ACTION ITEM: Take each line of the listing that has the string "FCluster" and report it.

MATERIAL SHOWN:
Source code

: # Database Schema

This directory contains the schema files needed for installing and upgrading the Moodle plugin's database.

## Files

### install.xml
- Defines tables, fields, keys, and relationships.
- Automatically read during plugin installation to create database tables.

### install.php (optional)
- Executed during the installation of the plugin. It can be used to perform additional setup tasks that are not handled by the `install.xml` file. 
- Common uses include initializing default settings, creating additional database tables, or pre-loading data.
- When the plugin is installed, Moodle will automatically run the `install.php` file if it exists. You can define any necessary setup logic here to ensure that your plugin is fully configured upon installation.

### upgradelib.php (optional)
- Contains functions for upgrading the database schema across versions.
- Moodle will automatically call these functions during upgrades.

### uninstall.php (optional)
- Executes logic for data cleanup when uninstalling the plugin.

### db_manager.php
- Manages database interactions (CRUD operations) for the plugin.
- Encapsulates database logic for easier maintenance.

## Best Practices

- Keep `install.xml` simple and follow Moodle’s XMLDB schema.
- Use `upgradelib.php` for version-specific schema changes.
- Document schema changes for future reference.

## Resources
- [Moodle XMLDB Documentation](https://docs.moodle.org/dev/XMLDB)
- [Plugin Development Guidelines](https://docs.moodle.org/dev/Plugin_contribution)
--
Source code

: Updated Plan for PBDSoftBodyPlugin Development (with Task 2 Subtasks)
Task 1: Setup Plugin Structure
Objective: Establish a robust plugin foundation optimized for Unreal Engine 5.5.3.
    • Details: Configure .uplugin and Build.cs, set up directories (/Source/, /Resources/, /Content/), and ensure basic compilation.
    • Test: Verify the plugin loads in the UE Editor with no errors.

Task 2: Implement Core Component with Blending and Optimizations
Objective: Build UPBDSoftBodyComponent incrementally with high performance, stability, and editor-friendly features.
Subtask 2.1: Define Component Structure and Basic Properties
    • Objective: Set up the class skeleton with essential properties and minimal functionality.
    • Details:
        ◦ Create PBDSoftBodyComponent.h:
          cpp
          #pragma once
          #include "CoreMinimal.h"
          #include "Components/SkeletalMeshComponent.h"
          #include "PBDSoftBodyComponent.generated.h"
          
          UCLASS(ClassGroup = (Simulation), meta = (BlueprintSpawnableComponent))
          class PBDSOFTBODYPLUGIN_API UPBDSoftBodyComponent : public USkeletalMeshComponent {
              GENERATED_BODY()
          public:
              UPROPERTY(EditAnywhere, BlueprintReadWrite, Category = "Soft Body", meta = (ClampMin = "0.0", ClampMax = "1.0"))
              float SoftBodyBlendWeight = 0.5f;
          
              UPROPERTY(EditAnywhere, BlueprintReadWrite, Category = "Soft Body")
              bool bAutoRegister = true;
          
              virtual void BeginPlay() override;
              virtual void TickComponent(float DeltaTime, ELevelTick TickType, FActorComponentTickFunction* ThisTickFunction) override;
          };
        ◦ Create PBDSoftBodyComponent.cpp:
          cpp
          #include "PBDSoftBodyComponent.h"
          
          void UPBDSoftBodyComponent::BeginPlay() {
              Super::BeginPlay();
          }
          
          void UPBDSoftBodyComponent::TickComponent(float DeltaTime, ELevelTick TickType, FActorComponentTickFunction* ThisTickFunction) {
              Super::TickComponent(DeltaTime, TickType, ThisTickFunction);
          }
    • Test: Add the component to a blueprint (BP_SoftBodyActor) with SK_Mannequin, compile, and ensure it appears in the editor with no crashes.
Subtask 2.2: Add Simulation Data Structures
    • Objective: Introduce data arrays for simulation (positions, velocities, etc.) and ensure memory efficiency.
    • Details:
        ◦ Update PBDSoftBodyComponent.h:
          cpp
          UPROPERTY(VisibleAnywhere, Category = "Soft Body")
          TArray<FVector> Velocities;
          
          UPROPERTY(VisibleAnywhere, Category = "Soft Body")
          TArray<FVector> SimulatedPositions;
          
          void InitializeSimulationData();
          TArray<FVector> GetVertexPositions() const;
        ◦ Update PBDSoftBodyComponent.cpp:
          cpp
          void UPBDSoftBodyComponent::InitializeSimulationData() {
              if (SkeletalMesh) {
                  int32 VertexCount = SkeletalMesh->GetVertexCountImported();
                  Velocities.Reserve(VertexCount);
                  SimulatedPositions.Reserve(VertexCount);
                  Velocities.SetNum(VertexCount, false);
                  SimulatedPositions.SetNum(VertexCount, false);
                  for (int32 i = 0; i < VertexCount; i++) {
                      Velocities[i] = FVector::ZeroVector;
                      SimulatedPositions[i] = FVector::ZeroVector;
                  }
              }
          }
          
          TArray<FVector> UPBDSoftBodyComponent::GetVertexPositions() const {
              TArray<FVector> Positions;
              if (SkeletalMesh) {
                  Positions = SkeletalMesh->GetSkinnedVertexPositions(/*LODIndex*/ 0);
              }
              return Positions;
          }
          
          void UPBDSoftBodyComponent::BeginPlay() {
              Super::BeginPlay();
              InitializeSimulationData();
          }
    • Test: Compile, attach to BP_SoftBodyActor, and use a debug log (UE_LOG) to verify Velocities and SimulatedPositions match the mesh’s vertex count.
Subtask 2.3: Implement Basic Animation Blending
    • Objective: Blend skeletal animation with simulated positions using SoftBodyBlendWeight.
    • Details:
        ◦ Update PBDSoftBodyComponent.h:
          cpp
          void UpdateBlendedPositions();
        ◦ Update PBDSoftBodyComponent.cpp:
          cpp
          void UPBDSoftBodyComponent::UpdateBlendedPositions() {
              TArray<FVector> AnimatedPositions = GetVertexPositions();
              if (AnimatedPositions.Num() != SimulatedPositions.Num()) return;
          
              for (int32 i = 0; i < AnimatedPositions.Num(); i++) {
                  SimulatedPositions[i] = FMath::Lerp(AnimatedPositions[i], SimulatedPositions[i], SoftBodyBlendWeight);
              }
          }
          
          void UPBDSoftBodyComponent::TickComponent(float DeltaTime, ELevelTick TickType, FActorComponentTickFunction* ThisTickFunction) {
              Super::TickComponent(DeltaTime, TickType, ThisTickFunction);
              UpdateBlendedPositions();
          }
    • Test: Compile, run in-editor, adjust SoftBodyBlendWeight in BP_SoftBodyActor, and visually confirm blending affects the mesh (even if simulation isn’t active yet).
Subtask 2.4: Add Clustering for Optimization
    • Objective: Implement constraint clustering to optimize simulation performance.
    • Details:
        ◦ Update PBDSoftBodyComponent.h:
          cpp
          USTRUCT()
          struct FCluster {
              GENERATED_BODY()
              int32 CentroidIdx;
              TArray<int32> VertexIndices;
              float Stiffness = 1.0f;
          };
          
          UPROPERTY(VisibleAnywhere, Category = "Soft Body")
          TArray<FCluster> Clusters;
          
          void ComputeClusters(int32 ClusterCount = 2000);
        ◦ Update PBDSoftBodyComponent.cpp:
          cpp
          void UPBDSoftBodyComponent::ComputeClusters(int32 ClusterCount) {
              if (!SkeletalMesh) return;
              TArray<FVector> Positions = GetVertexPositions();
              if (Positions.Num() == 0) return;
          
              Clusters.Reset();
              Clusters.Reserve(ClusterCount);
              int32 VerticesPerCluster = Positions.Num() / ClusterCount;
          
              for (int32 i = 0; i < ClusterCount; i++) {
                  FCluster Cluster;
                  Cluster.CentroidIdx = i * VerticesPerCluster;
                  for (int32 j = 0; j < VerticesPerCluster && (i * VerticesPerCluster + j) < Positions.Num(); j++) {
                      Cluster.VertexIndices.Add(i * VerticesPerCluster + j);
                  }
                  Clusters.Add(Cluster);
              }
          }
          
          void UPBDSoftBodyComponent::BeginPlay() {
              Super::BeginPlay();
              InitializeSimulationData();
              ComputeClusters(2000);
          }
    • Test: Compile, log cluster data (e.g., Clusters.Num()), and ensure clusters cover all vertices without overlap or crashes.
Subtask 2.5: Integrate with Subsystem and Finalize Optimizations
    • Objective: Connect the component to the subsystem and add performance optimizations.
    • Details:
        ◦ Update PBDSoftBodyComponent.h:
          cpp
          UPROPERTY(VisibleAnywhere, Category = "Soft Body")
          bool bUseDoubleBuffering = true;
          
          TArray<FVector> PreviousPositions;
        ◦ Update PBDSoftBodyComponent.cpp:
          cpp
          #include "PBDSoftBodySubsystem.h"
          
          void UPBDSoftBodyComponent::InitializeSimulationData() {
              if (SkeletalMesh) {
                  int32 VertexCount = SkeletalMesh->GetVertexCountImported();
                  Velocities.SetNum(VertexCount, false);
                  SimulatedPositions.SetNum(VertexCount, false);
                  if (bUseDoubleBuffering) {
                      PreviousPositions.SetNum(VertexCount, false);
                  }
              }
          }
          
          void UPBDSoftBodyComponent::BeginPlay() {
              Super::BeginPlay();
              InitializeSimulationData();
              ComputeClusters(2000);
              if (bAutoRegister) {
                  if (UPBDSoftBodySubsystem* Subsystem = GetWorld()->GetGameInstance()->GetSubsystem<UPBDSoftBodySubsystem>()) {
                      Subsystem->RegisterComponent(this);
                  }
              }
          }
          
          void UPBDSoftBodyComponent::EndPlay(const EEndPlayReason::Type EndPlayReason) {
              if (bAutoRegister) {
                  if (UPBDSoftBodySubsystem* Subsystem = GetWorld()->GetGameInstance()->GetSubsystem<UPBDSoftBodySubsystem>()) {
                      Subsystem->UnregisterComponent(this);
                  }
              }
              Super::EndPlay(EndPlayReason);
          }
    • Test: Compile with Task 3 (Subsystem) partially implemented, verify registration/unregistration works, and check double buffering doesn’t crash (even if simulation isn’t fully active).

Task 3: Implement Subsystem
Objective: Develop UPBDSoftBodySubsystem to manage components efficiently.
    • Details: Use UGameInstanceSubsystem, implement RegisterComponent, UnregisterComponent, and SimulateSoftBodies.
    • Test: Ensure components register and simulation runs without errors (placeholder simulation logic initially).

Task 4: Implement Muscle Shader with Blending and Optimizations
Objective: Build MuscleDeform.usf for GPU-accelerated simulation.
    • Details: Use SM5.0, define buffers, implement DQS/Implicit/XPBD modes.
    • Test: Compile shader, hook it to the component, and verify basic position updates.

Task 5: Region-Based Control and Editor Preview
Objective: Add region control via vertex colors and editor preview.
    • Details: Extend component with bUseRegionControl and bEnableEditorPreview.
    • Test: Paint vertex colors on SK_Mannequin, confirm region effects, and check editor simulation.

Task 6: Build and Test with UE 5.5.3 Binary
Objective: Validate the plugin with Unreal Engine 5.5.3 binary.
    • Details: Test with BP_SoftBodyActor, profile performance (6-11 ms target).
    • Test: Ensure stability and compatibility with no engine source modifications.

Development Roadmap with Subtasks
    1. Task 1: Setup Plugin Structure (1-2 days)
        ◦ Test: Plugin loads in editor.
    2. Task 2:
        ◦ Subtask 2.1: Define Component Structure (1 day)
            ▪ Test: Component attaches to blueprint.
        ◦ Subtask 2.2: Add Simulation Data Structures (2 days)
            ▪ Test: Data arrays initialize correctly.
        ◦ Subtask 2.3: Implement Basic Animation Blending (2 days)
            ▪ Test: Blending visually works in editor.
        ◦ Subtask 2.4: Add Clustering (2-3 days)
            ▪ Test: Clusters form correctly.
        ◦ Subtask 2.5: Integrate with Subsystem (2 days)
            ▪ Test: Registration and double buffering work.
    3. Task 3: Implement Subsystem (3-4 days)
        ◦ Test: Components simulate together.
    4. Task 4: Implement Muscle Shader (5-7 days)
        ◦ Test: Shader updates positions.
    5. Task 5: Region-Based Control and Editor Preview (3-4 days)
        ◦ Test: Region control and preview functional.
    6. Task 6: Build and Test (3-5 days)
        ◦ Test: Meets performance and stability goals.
==
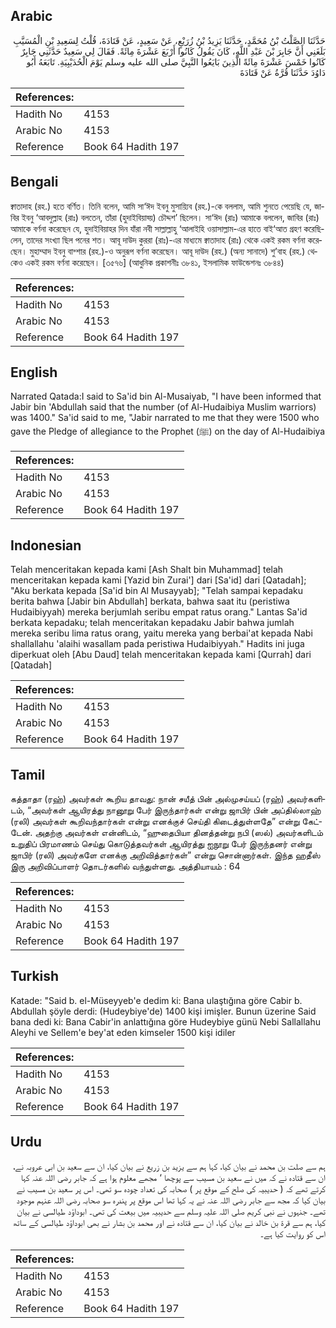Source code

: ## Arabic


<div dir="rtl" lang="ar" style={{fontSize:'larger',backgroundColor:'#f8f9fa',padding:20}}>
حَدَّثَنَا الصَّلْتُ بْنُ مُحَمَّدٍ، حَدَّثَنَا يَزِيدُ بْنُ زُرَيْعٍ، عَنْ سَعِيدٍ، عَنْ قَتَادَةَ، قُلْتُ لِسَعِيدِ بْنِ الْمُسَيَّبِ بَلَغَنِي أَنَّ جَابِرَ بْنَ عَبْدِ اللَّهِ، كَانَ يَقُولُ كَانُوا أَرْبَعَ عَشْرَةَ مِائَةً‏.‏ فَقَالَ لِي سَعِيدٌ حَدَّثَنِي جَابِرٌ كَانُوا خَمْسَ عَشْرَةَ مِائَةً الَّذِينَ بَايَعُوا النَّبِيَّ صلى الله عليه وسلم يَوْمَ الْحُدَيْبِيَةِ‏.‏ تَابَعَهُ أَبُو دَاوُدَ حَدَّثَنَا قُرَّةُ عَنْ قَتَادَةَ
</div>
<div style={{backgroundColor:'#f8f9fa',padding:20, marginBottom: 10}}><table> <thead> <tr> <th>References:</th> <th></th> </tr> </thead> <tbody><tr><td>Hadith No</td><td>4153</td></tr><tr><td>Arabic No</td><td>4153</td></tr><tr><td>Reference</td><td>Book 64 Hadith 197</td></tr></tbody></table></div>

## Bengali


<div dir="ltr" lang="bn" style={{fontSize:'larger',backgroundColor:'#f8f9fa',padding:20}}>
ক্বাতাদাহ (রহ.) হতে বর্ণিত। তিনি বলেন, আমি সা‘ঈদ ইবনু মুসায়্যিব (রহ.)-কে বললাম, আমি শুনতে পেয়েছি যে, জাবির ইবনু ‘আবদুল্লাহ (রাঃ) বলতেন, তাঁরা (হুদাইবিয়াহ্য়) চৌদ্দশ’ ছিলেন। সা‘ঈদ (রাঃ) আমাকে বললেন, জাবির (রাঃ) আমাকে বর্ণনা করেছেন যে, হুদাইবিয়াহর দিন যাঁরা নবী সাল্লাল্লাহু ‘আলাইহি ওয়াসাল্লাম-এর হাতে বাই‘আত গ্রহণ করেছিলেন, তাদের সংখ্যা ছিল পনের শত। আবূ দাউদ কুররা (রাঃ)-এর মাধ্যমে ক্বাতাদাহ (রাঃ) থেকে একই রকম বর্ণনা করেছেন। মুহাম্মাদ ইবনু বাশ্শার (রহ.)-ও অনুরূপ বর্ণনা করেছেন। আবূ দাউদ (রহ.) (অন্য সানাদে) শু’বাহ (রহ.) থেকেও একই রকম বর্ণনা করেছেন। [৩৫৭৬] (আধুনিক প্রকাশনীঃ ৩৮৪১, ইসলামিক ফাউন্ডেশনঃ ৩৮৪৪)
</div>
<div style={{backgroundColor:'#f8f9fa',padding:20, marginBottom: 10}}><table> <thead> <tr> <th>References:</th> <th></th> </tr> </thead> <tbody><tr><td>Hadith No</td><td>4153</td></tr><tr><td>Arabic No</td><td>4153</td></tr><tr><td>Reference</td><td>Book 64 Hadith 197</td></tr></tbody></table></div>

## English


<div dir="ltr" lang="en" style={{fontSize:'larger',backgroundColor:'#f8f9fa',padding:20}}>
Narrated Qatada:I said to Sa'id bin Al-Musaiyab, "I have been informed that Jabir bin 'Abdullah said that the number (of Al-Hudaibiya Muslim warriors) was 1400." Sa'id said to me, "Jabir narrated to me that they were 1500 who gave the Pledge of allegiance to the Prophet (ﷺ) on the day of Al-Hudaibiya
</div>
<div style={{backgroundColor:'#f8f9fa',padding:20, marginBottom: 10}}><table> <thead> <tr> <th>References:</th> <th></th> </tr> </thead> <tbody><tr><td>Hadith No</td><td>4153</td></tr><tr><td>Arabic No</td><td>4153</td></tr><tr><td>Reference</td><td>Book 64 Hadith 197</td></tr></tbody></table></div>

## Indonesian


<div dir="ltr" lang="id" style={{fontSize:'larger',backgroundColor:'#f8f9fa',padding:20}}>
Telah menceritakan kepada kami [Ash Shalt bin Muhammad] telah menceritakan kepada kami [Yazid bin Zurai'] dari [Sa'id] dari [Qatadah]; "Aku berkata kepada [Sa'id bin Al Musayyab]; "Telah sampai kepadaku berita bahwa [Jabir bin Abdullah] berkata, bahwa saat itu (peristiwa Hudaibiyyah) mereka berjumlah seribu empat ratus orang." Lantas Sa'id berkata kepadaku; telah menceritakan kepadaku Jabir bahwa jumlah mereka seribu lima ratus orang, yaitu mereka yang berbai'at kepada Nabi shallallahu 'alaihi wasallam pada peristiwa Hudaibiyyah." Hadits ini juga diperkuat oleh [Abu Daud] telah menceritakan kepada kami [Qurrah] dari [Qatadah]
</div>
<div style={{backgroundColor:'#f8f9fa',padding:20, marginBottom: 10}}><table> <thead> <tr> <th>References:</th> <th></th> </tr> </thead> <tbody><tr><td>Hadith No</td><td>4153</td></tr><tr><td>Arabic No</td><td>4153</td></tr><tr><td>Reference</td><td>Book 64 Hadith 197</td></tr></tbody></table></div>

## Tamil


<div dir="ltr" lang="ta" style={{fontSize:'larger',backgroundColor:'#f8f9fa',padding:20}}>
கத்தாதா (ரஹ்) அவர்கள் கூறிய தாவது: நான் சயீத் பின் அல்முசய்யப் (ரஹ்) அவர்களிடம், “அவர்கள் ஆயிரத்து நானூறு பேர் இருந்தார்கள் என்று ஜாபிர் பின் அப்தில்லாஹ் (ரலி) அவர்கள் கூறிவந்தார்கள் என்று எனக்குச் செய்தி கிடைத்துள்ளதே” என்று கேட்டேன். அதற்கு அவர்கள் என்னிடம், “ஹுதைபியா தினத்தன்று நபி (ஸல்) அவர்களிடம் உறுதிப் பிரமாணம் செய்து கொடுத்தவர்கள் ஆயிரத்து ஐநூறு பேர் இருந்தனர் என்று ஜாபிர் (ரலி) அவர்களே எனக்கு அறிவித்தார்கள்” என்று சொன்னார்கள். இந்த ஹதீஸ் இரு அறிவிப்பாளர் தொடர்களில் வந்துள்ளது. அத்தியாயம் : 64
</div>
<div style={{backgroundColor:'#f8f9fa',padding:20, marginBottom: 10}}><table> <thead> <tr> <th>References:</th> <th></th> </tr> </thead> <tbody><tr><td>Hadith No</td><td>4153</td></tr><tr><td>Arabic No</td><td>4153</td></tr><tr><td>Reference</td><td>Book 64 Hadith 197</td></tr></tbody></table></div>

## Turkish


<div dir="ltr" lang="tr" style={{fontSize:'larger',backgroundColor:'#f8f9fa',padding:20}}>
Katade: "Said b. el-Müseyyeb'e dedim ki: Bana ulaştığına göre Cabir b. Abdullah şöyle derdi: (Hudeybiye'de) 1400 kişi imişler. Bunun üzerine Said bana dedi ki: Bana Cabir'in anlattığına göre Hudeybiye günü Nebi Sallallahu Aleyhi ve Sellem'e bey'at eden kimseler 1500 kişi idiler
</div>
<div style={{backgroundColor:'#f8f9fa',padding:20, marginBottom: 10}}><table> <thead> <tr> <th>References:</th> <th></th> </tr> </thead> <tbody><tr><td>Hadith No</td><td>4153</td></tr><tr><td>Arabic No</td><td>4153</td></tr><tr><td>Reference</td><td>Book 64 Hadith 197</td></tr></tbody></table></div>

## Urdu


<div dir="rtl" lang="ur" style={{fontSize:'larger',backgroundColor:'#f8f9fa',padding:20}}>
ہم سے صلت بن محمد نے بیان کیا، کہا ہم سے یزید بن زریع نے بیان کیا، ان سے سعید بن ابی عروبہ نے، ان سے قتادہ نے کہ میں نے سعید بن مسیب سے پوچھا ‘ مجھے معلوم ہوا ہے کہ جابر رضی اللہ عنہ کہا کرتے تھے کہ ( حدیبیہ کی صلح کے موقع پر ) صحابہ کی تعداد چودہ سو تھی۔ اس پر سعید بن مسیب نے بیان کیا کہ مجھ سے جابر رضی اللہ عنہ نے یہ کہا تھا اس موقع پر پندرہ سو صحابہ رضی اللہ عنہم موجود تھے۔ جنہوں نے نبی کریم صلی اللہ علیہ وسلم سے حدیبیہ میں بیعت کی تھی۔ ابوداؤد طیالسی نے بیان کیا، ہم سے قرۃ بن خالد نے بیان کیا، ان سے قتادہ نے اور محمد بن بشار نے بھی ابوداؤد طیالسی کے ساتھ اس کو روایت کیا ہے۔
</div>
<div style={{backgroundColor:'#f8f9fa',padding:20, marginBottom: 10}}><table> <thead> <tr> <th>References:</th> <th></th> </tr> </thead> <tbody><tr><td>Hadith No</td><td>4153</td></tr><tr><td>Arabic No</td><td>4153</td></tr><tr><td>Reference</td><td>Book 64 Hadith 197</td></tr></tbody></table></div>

RESULT BELOW:
          struct FCluster {
          TArray<FCluster> Clusters;
                  FCluster Cluster;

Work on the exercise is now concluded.